## Given data:
★ ★ ★ ★
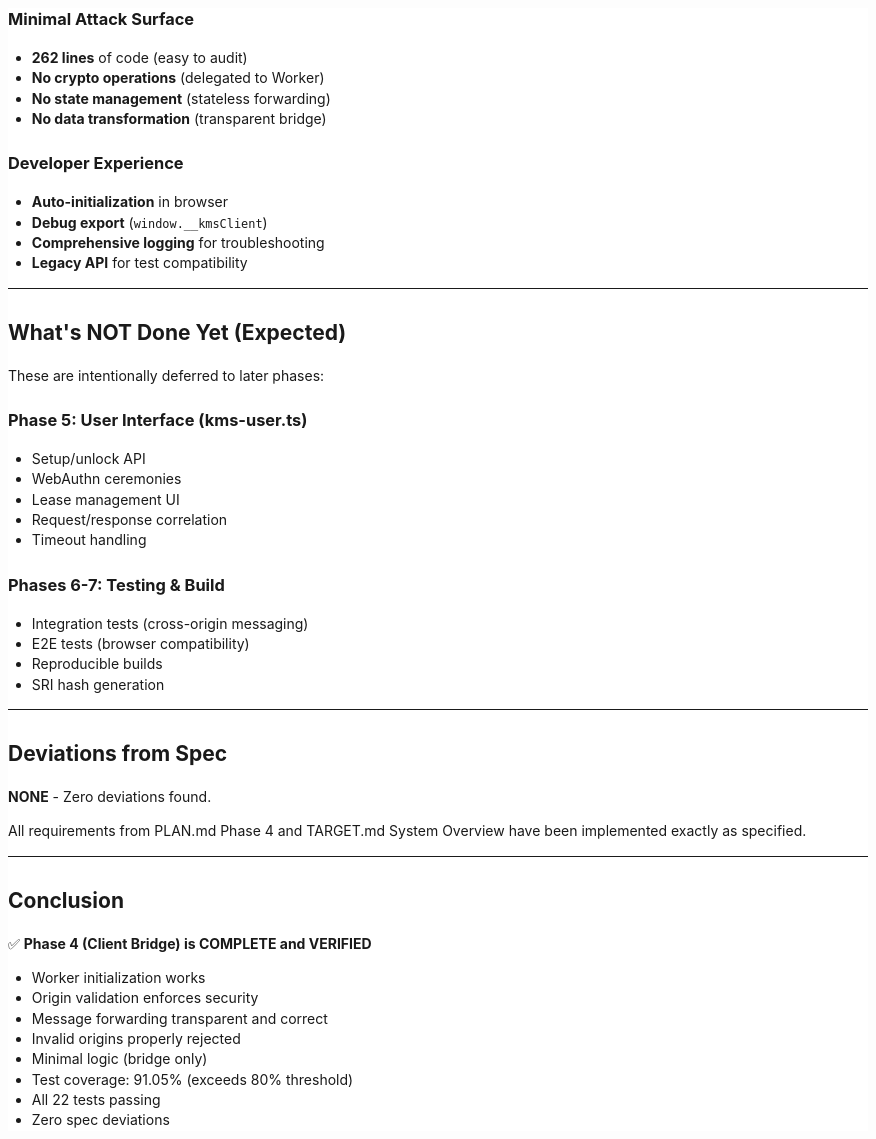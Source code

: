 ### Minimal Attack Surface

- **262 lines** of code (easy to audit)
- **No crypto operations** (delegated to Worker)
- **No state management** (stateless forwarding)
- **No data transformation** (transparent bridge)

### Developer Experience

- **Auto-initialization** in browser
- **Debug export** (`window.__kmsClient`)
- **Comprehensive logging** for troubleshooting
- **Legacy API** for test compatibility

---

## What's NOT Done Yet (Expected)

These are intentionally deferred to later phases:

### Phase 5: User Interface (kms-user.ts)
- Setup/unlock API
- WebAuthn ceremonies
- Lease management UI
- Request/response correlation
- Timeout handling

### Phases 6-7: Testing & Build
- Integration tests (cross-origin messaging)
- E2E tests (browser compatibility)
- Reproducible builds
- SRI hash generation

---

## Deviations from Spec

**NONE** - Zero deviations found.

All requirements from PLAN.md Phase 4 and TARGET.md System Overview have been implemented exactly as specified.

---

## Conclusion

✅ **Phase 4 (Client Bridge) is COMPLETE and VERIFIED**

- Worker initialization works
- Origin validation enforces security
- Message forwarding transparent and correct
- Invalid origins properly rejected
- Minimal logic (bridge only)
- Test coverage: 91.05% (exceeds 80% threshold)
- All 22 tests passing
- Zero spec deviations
★ ★ ★ ★
## Task:
Which lines run from the one containing "- Origin validation enforces security" through the end of the material? Output them exactly.

## Result of the task:
- Origin validation enforces security
- Message forwarding transparent and correct
- Invalid origins properly rejected
- Minimal logic (bridge only)
- Test coverage: 91.05% (exceeds 80% threshold)
- All 22 tests passing
- Zero spec deviations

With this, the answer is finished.